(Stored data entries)
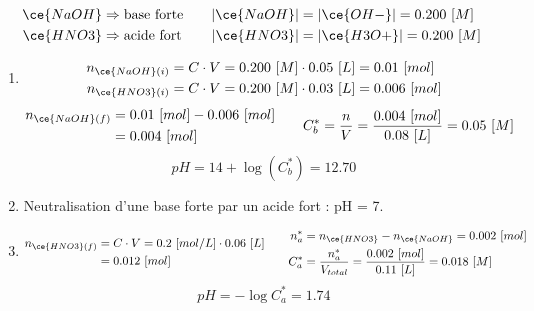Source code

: \documentclass[
  11pt,
  french,
  a4paper,
  openany]{book}
\begin{document}
\begin{Answer}

\[
\begin{split}
\ce{NaOH} &\Rightarrow \text{base forte} \\
\ce{HNO3} &\Rightarrow \text{acide fort}
\end{split}
\qquad
\begin{split}
|\ce{NaOH}| &= |\ce{OH-}| = 0.200\ [M] \\
|\ce{HNO3}| &= |\ce{H3O+}| = 0.200\ [M]
\end{split}
\]

\begin{enumerate}
\def\labelenumi{\alph{enumi}.}
\item
  \[
  \begin{split}
  n_{\ce{NaOH}(i)} &= C \cdot V = 0.200\ [M] \cdot 0.05\ [L] = 0.01\ [mol] \\
  n_{\ce{HNO3}(i)} &= C \cdot V = 0.200\ [M] \cdot 0.03\ [L] = 0.006\ [mol]
  \end{split}
  \]
  \[
  \begin{split}
  n_{\ce{NaOH}(f)} &= 0.01\ [mol] - 0.006\ [mol] \\
    &= 0.004\ [mol]
  \end{split}
  \qquad
  \begin{split}
  C_{b}^{*} = \frac{n}{V} = \frac{0.004\ [mol]}{0.08\ [L]} = 0.05\ [M]
  \end{split}
  \]
  \[
  pH = 14 + \log(C_{b}^{*}) = 12.70
  \]
\item
  Neutralisation d'une base forte par un acide fort : pH = 7.
\item
  \[
  \begin{split}
  n_{\ce{HNO3}(f)} &= C \cdot V = 0.2\ [mol/L] \cdot 0.06\ [L] \\
    &= 0.012\ [mol]
  \end{split}
  \qquad
  \begin{split}
  n_{a}^{*} &= n_{\ce{HNO3}} - n_{\ce{NaOH}} = 0.002\ [mol] \\
  C_{a}^{*} &= \frac{n_{a}^{*}}{V_{total}} = \frac{0.002\ [mol]}{0.11\ [L]} = 0.018\ [M]
  \end{split}
  \]
  \[
  pH = - \log C_{a}^{*} = 1.74
  \]
\end{enumerate}

\clearpage


\end{Answer}
\end{document}
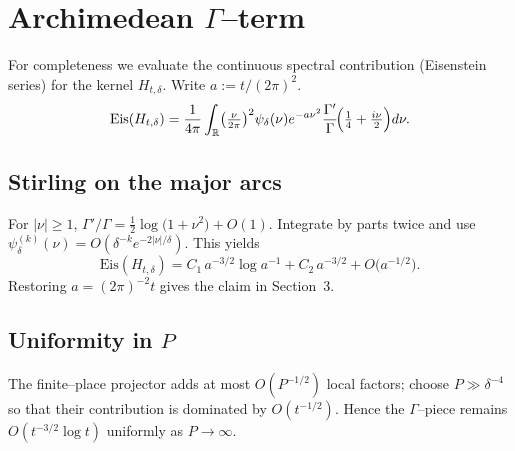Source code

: \appendix
\section{Archimedean $\Gamma$--term}
\label{app:arch_gamma}

For completeness we evaluate the continuous
spectral contribution (Eisenstein series) for the kernel $H_{t,\delta}$.
Write $a:=t/(2\pi)^{2}$.
\[
   \mathrm{Eis}(H_{t,\delta})
     =\frac1{4\pi}\int_{\Bbb R}
        \bigl(\tfrac{\nu}{2\pi}\bigr)^{2}\psi_\delta(\nu)
        e^{-a\nu^{2}}
        \frac{\Gamma'}{\Gamma}\!\Bigl(\tfrac14+\tfrac{i\nu}{2}\Bigr)
        d\nu .
\]

\subsection*{Stirling on the major arcs}
For $|\nu|\ge1$,
\(\Gamma'/\Gamma=\tfrac12\log\bigl(1+\nu^{2}\bigr)+O(1)\).
Integrate by parts twice and use
$\psi_\delta^{(k)}(\nu)=O(\delta^{-k}e^{-2|\nu|/\delta})$.
This yields
\[
  \mathrm{Eis}(H_{t,\delta})
     = C_{1}\,a^{-3/2}\log a^{-1}
       + C_{2}\,a^{-3/2}
       + O\!\bigl(a^{-1/2}\bigr).
\]
Restoring $a=(2\pi)^{-2}t$ gives the claim in Section~3.

\subsection*{Uniformity in $P$}
The finite–place projector adds at most
$O(P^{-1/2})$ local factors; choose $P\gg\delta^{-4}$
so that their contribution is dominated by
$O(t^{-1/2})$.
Hence the $\Gamma$–piece remains $O(t^{-3/2}\log t)$
uniformly as $P\to\infty$. 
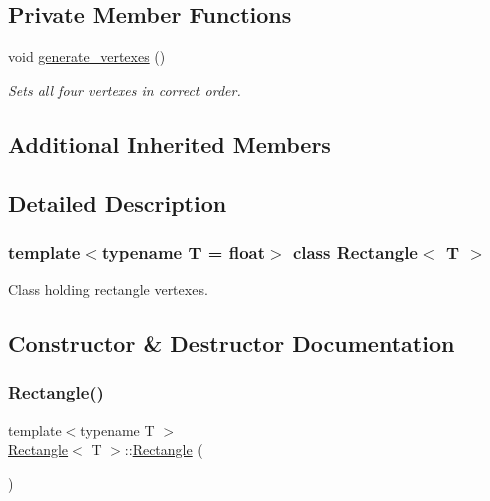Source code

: \subsection*{Private Member Functions}
\begin{DoxyCompactItemize}
\item 
void \mbox{\hyperlink{classRectangle_a0f9d67fb9478883f067c47cdc7bf7bca}{generate\+\_\+vertexes}} ()
\begin{DoxyCompactList}\small\item\em Sets all four vertexes in correct order. \end{DoxyCompactList}\end{DoxyCompactItemize}
\subsection*{Additional Inherited Members}


\subsection{Detailed Description}
\subsubsection*{template$<$typename T = float$>$\newline
class Rectangle$<$ T $>$}

Class holding rectangle vertexes. 

\subsection{Constructor \& Destructor Documentation}
\mbox{\label{classRectangle_a9d9da3fc8bcb125516cbf2d711d325eb}} 
\subsubsection{\texorpdfstring{Rectangle()}{Rectangle()}\hspace{0.1cm}{\footnotesize\ttfamily [1/3]}}
{\footnotesize\ttfamily template$<$typename T $>$ \\
\mbox{\hyperlink{classRectangle}{Rectangle}}$<$ T $>$\+::\mbox{\hyperlink{classRectangle}{Rectangle}} (\begin{DoxyParamCaption}{ }\end{DoxyParamCaption})}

-- Exercise objective --
Wherever a line above contains the string "template", copy that line.

-- Output --
\subsubsection*{template$<$typename T = float$>$\newline
{\footnotesize\ttfamily template$<$typename T $>$ \\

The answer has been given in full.